Tras una pausa, Xia Luobing continuó: "Si tu abuelo Kang te oye defender a alguien, se pondrá furioso. Será mejor que tengas cuidado con lo que dices cuando venga mañana, para no complicarnos la vida a tu madre y a mí".

—Así son las cosas —dijo Xia Yuwen indignada—. Kang Dikai es un mujeriego. Xiao Qing y yo lo supimos hace mucho tiempo.

"Papá, ¿de verdad es tan asombroso el médico milagroso que mencionó el Mayor Cheng? ¿Incluso más asombroso que el médico milagroso que salvó al abuelo?", preguntó Xia Yuwen, mientras una imagen joven y apuesto aparecía en su mente.

"He oído que es así. Chengde dijo que las habilidades médicas de este hombre son asombrosas y que los métodos que utiliza son inauditos. Sin duda, no es peor que el médico milagroso que mencionaste", dijo Xia Luobing con satisfacción. "También he oído que es muy joven, pero el mayor Cheng ha visto tu vídeo y ha confirmado que no es la misma persona. Este médico milagroso es un poco peor que el que conociste. Cobra ocho millones por un solo tratamiento y tiene muy mal genio. He oído que el anciano está muy descontento con él y que a menudo se enfada tanto que pierde los estribos".

"Oh, qué lástima que no hayamos encontrado a ese médico milagroso de antes, pero es una bendición que la enfermedad del abuelo pueda curarse." La mente de Xia Yuwen se llenó de nuevo con esa imagen.

—Mmm —Xia Luobing frunció el ceño, algo disgustada—. Si no fuera por la capacidad de tu madre para ganar dinero, el anciano no habría podido costearse el tratamiento médico. Ese doctor llamado Ángel es realmente codicioso. Ese es el precio después de impuestos. Con impuestos, son 13,8 millones. Es incluso más despiadado que robar un banco. No me extraña que el anciano estuviera enfadado.

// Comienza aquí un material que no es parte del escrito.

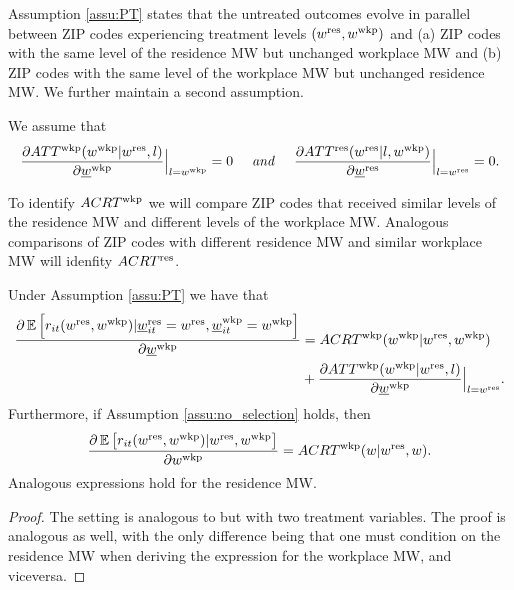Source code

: Assumption \ref{assu:PT} states that the untreated outcomes evolve in parallel 
between ZIP codes experiencing treatment levels $(w^{\text{res}},w^{\text{wkp}})$ and 
(a) ZIP codes with the same level of the residence MW but unchanged workplace MW and
(b) ZIP codes with the same level of the workplace MW but unchanged residence MW.
We further maintain a second assumption.

\begin{assu} \label{assu:no_selection}
    We assume that
    \begin{equation*}\label{eq:no_selection_workplace}
        \frac{\partial ATT^{\text{wkp}}(w^{\text{wkp}} | w^{\text{res}}, l)}
             {\partial \underline{w}^{\text{wkp}}} \Big|_{l = w^{\text{wkp}}} = 0
        \quad\text{\textit{ and }}\quad
        \frac{\partial ATT^{\text{res}}(w^{\text{res}} | l, w^{\text{wkp}})}
             {\partial \underline{w}^{\text{res}}} \Big|_{l = w^{\text{res}}} = 0 .
    \end{equation*}
\end{assu}

To identify $ACRT^{\text{wkp}}$ we will compare ZIP codes that received similar levels 
of the residence MW and different levels of the workplace MW.
Analogous comparisons of ZIP codes with different residence MW and similar 
workplace MW will idenfity $ACRT^{\text{res}}$.

\begin{prop}[Identification]\label{prop:PO_identification}
    Under Assumption \ref{assu:PT} we have that
    \begin{equation*}
        \begin{split}
        \frac{\partial \operatorname{\mathbb{E}}\left[r_{it}(w^{\text{res}}, w^{\text{wkp}}) 
                              | \underline{w}_{it}^{\text{res}}=w^{\text{res}}, \underline{w}_{it}^{\text{wkp}}=w^{\text{wkp}}\right]}
             {\partial \underline{w}^{\text{wkp}}} 
        & = ACRT^{\text{wkp}}(w^{\text{wkp}} | w^{\text{res}}, w^{\text{wkp}})            \\
        &  + \frac{\partial ATT^{\text{wkp}}(w^{\text{wkp}} | w^{\text{res}}, l)}
                  {\partial \underline{w}^{\text{wkp}}} \Big|_{l = w^{\text{res}}} .    \\
        \end{split}
    \end{equation*}
    Furthermore, if Assumption \ref{assu:no_selection} holds, then
    \begin{equation*}
        \frac{\partial \operatorname{\mathbb{E}}\left[r_{it}(w^{\text{res}}, w^{\text{wkp}}) | w^{\text{res}}, w^{\text{wkp}}\right]}
        {\partial w^{\text{wkp}}} 
       = ACRT^{\text{wkp}}(w | w^{\text{res}}, w) .
    \end{equation*}
    Analogous expressions hold for the residence MW.
\end{prop}
\begin{proof}
    The setting is analogous to \textcite{CallawayEtAl2021} but with two 
    treatment variables.
    The proof is analogous as well, with the only difference being that one 
    must condition on the residence MW when deriving the expression for the 
    workplace MW, and viceversa.
\end{proof}

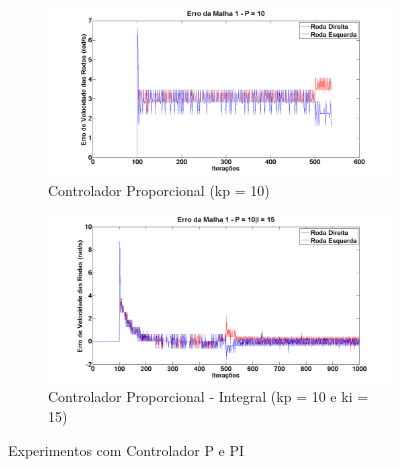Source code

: \begin{figure}[!htb]
	\centering
	\begin{subfigure}{1.0\textwidth}
		\centering
		\includegraphics[width=.9\linewidth]{./Testes/Malha1/PID/m1_kp10}
		\caption{Controlador Proporcional (kp = 10)}
		\label{fig:contP}
	\end{subfigure}
	\begin{subfigure}{1.0\textwidth}
		\centering
		\includegraphics[width=.9\linewidth]{./Testes/Malha1/PID/m1_kp10ki15}
		\caption{Controlador Proporcional - Integral (kp = 10 e ki = 15)}
		\label{fig:contPI1}
	\end{subfigure}
	\caption{Experimentos com Controlador P e PI}
	\label{fig:contP}
\end{figure}
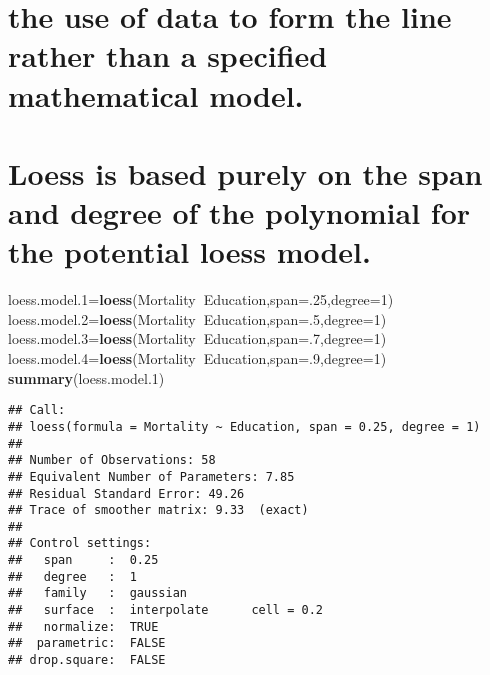 \documentclass[]{article}
\newenvironment{Shaded}{\begin{snugshade}}{\end{snugshade}}
\newcommand{\KeywordTok}[1]{\textcolor[rgb]{0.13,0.29,0.53}{\textbf{#1}}}
\newcommand{\DataTypeTok}[1]{\textcolor[rgb]{0.13,0.29,0.53}{#1}}
\newcommand{\DecValTok}[1]{\textcolor[rgb]{0.00,0.00,0.81}{#1}}
\newcommand{\OperatorTok}[1]{\textcolor[rgb]{0.81,0.36,0.00}{\textbf{#1}}}
\newcommand{\NormalTok}[1]{#1}
\begin{document}
\section{the use of data to form the line rather than a specified
mathematical
model.}\label{the-use-of-data-to-form-the-line-rather-than-a-specified-mathematical-model.}

\section{Loess is based purely on the span and degree of the polynomial
for the potential loess
model.}\label{loess-is-based-purely-on-the-span-and-degree-of-the-polynomial-for-the-potential-loess-model.}

\begin{Shaded}
\begin{Highlighting}[]
\NormalTok{loess.model.}\DecValTok{1}\NormalTok{=}\KeywordTok{loess}\NormalTok{(Mortality}\OperatorTok{~}\NormalTok{Education,}\DataTypeTok{span=}\NormalTok{.}\DecValTok{25}\NormalTok{,}\DataTypeTok{degree=}\DecValTok{1}\NormalTok{)}
\NormalTok{loess.model.}\DecValTok{2}\NormalTok{=}\KeywordTok{loess}\NormalTok{(Mortality}\OperatorTok{~}\NormalTok{Education,}\DataTypeTok{span=}\NormalTok{.}\DecValTok{5}\NormalTok{,}\DataTypeTok{degree=}\DecValTok{1}\NormalTok{)}
\NormalTok{loess.model.}\DecValTok{3}\NormalTok{=}\KeywordTok{loess}\NormalTok{(Mortality}\OperatorTok{~}\NormalTok{Education,}\DataTypeTok{span=}\NormalTok{.}\DecValTok{7}\NormalTok{,}\DataTypeTok{degree=}\DecValTok{1}\NormalTok{)}
\NormalTok{loess.model.}\DecValTok{4}\NormalTok{=}\KeywordTok{loess}\NormalTok{(Mortality}\OperatorTok{~}\NormalTok{Education,}\DataTypeTok{span=}\NormalTok{.}\DecValTok{9}\NormalTok{,}\DataTypeTok{degree=}\DecValTok{1}\NormalTok{)}
\KeywordTok{summary}\NormalTok{(loess.model.}\DecValTok{1}\NormalTok{)}
\end{Highlighting}
\end{Shaded}

\begin{verbatim}
## Call:
## loess(formula = Mortality ~ Education, span = 0.25, degree = 1)
## 
## Number of Observations: 58 
## Equivalent Number of Parameters: 7.85 
## Residual Standard Error: 49.26 
## Trace of smoother matrix: 9.33  (exact)
## 
## Control settings:
##   span     :  0.25 
##   degree   :  1 
##   family   :  gaussian
##   surface  :  interpolate      cell = 0.2
##   normalize:  TRUE
##  parametric:  FALSE
## drop.square:  FALSE
\end{verbatim}
\end{document}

¿Un ángel? ¿Es la maestra ángel tan respetada en internet? Xia Yuwen estaba conmocionada, sin esperar que los gastos médicos de su abuelo fueran tan altos. Papá, ¿y qué hay de los más de cinco millones en impuestos...?

“Tu madre dijo que debíamos pagar según las reglas. Nuestra familia tiene un estatus diferente y no podemos permitirnos este tipo de evasión fiscal”. Xia Luobing apretó los dientes. “Lo peor es que el médico usó un nombre falso. No encontramos ningún registro de Gu Nan. Tu madre solo puede pagar impuestos a nombre de un amigo de Chengde. Ser médico es como ser un ladrón. ¿Qué sentido tiene?”.

Xia Yuwen aún estaba asimilando la impactante noticia de que la familia de Lin Yao era dueña de Minhong Pharmaceuticals, así que no sintió nada especial al escuchar esto. Simplemente emitió un casual "oh" para restarle importancia a la conversación de su padre.